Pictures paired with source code

◇ ◇ ◇ ◇

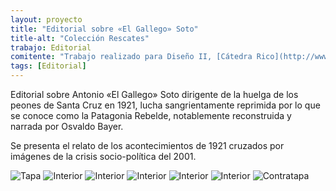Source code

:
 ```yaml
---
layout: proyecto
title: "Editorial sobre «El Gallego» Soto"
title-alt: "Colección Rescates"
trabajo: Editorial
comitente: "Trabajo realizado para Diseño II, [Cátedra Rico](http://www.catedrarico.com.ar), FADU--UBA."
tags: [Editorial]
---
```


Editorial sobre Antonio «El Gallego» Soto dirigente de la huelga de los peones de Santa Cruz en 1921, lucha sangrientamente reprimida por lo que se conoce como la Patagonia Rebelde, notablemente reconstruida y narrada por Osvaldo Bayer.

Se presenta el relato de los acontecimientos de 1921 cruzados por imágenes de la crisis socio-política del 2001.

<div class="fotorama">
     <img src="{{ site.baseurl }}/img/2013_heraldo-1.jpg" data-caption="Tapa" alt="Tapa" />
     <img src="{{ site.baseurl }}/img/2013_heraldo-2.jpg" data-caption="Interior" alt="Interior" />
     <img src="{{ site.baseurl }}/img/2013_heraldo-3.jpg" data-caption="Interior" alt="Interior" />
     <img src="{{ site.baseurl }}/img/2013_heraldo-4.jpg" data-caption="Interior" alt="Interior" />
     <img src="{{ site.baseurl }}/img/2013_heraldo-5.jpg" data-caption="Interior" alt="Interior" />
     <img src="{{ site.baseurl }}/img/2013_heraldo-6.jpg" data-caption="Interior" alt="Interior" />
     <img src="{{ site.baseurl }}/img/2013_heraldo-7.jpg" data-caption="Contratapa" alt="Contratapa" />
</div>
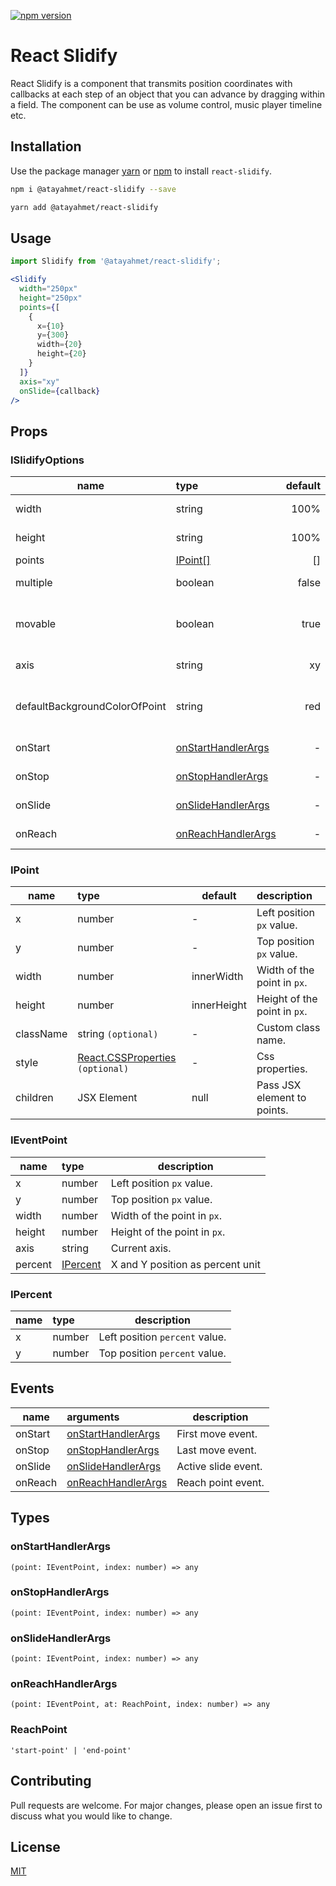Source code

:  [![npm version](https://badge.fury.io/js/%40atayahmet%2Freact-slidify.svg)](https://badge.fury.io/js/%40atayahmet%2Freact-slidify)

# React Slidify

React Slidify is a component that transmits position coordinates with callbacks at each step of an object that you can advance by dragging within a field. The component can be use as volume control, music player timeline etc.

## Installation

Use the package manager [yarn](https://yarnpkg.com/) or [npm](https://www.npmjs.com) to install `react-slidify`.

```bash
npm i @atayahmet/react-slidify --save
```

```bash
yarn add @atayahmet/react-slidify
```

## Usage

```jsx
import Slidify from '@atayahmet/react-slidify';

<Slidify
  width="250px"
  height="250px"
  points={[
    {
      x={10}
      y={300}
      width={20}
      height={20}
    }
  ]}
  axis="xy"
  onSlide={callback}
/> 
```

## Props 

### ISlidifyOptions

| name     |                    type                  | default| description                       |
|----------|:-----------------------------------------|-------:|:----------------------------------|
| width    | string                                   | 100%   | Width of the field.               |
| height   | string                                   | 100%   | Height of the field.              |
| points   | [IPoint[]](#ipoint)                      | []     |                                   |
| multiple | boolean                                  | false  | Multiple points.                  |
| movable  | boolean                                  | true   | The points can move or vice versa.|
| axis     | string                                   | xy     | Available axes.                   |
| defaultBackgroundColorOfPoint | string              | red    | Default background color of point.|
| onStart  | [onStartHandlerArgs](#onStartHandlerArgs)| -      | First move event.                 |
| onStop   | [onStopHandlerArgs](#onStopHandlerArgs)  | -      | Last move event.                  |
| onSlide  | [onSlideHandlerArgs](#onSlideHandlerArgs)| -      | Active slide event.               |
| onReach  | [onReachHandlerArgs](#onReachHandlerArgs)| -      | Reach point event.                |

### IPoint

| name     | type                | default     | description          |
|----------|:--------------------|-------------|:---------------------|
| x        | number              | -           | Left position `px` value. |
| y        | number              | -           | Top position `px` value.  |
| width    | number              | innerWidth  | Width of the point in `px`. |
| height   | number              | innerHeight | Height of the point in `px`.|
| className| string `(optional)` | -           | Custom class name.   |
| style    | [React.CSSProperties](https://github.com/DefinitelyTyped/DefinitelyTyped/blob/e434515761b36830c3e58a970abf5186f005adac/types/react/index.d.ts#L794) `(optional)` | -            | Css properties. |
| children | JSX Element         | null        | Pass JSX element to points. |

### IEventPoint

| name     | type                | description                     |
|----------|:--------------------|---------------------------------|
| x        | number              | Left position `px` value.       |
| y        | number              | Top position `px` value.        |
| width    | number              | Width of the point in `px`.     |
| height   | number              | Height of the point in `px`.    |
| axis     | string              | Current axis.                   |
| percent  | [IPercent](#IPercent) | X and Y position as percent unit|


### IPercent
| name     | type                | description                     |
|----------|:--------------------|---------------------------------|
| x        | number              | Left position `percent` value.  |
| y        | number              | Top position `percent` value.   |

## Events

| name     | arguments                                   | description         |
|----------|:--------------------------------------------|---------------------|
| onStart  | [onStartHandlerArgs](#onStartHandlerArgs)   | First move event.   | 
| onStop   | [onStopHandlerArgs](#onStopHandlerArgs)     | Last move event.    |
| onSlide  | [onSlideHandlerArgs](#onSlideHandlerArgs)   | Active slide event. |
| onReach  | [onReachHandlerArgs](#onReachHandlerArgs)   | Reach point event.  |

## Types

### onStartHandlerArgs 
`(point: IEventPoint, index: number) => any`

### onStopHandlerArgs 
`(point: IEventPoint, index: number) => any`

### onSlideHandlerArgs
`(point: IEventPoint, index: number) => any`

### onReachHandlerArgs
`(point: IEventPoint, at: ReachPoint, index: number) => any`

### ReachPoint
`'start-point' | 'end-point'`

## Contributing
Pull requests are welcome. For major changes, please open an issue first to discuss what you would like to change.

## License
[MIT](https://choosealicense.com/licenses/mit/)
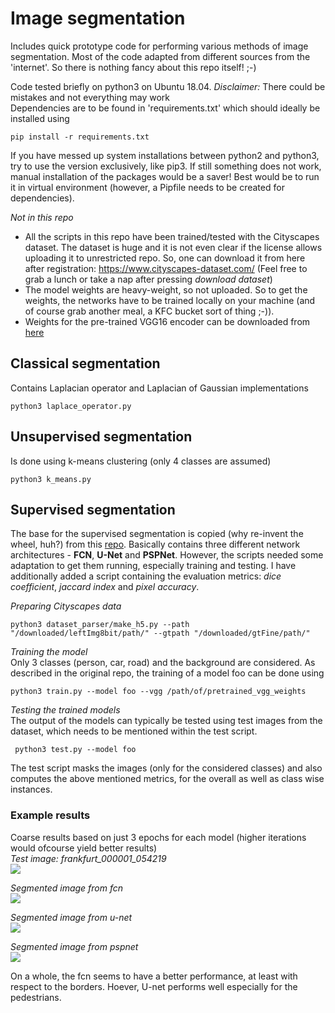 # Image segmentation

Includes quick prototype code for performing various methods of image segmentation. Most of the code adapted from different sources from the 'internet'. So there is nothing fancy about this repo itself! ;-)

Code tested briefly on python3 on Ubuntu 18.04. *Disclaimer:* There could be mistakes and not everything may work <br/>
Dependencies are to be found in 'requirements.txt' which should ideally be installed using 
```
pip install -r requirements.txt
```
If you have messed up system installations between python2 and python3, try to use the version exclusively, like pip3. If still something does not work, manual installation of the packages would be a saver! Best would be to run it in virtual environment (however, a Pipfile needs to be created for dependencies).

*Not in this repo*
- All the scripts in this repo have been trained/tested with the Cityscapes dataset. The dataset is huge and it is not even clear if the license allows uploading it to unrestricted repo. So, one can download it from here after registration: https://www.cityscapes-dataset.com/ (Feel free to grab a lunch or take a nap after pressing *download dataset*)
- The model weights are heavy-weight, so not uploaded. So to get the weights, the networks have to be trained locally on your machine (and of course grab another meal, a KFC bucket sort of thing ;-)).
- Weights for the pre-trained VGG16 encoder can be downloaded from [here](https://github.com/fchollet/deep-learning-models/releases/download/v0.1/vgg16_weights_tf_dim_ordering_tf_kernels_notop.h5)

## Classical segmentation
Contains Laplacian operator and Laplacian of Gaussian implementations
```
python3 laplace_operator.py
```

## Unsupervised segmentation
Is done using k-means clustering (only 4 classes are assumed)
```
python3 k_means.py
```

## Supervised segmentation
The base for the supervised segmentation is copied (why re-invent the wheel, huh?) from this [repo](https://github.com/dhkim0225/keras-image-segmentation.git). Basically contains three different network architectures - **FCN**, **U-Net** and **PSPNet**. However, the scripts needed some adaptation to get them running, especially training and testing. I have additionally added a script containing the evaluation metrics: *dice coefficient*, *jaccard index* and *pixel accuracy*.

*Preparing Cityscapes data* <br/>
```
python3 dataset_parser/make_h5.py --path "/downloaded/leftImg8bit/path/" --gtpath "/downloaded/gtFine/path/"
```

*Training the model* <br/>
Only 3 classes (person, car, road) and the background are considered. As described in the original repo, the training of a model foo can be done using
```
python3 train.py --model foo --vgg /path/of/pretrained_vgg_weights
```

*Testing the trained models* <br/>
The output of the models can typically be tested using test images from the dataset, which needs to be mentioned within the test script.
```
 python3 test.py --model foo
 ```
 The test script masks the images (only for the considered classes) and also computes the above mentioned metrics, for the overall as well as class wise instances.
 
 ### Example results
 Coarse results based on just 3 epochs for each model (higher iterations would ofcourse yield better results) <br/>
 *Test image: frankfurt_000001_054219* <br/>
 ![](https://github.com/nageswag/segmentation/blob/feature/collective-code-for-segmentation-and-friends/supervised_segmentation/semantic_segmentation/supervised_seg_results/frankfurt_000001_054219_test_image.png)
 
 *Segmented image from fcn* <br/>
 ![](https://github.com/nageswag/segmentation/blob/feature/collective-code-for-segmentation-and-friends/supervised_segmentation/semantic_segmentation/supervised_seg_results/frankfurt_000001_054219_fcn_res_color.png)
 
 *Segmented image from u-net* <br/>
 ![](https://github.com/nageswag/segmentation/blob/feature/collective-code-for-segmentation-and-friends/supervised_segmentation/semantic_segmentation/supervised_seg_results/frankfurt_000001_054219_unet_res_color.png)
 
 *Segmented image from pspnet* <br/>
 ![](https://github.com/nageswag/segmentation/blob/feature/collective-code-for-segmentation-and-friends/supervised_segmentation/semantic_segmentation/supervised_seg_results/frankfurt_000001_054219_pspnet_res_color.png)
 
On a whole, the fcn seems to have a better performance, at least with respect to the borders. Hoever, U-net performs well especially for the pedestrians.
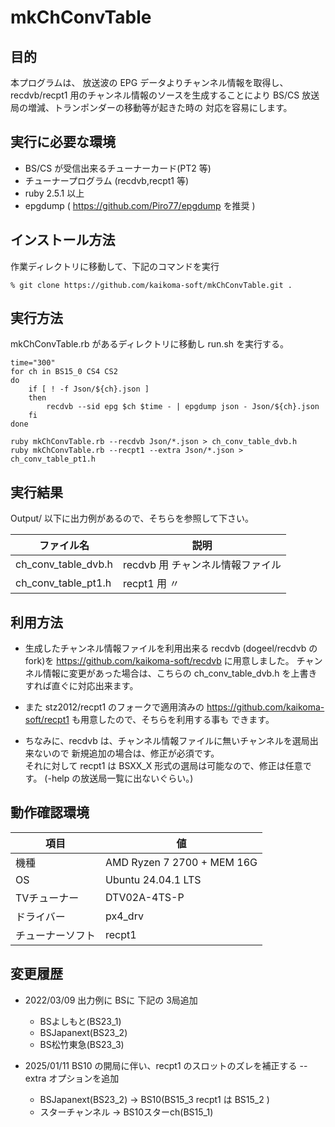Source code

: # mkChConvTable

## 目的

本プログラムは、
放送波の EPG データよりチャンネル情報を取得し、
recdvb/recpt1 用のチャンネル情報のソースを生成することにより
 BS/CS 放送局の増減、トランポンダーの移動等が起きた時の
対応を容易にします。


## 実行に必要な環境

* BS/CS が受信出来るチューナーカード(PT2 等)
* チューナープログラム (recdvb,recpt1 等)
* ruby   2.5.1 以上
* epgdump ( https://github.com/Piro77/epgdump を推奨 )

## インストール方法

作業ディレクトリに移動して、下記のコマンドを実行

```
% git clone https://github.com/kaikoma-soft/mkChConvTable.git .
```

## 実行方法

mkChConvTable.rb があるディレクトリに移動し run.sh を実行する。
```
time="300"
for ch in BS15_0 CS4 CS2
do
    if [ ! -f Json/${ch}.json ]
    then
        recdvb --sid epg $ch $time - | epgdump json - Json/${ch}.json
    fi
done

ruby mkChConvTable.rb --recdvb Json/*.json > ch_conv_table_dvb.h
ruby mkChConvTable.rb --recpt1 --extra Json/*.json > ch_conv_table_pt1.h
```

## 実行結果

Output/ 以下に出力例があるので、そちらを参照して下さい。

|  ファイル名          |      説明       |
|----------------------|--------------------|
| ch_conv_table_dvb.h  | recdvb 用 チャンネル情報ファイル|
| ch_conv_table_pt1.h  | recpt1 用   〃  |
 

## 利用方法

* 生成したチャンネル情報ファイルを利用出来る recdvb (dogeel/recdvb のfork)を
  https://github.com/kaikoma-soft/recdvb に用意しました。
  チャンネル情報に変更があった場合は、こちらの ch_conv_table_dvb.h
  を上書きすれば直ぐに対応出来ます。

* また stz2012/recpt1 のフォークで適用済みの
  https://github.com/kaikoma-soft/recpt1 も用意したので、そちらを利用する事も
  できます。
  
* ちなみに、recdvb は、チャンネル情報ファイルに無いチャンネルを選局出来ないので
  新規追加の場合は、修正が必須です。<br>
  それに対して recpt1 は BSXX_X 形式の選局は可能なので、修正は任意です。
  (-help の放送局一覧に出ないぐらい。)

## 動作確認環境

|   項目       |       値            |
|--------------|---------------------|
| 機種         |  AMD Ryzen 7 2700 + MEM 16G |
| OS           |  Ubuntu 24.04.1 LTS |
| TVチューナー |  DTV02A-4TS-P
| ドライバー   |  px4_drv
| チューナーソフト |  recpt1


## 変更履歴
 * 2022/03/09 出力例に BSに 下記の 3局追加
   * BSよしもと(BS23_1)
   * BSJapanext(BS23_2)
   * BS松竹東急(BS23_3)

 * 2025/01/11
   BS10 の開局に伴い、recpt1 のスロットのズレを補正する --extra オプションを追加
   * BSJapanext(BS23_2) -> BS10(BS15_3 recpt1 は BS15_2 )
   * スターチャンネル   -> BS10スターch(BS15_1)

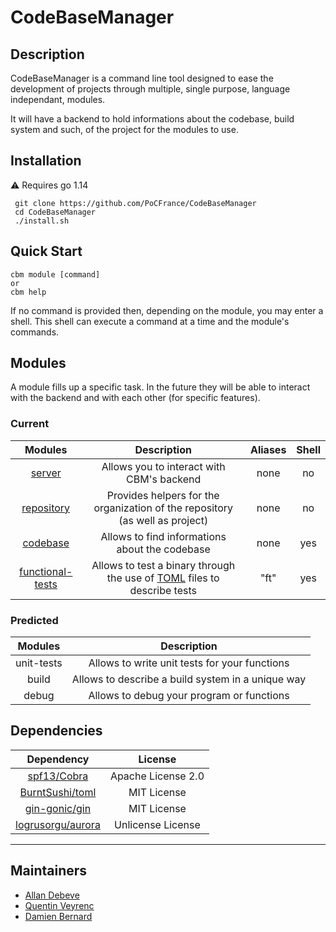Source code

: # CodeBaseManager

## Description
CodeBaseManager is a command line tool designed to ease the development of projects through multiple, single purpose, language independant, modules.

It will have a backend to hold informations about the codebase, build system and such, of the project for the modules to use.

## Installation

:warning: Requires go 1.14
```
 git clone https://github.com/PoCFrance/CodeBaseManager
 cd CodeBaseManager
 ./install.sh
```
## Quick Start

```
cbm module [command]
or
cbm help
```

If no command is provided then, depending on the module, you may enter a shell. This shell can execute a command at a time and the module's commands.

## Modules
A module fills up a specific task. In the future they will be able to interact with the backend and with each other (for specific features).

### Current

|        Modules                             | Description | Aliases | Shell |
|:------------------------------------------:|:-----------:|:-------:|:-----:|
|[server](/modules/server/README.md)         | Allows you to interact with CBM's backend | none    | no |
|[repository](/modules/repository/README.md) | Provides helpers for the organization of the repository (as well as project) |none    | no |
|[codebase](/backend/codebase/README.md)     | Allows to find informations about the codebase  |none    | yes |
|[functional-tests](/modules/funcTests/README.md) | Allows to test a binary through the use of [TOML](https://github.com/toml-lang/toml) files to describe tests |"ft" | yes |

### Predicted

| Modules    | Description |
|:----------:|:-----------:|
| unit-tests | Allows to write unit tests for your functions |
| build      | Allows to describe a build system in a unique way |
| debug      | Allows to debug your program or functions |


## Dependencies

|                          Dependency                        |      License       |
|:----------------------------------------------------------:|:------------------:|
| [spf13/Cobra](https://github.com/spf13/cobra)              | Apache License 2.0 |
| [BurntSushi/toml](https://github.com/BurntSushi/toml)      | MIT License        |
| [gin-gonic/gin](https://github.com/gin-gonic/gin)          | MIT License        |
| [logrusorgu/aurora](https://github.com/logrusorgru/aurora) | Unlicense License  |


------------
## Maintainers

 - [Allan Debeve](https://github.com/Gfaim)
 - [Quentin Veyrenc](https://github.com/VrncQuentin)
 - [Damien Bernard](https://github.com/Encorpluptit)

◇ ◇ ◇ ◇

# Task description
Scan the data above and report each line in which "system" is present.

# Answer section
If you have messed up system installations between python2 and python3, try to use the version exclusively, like pip3. If still something does not work, manual installation of the packages would be a saver! Best would be to run it in virtual environment (however, a Pipfile needs to be created for dependencies).
It will have a backend to hold informations about the codebase, build system and such, of the project for the modules to use.
| build      | Allows to describe a build system in a unique way |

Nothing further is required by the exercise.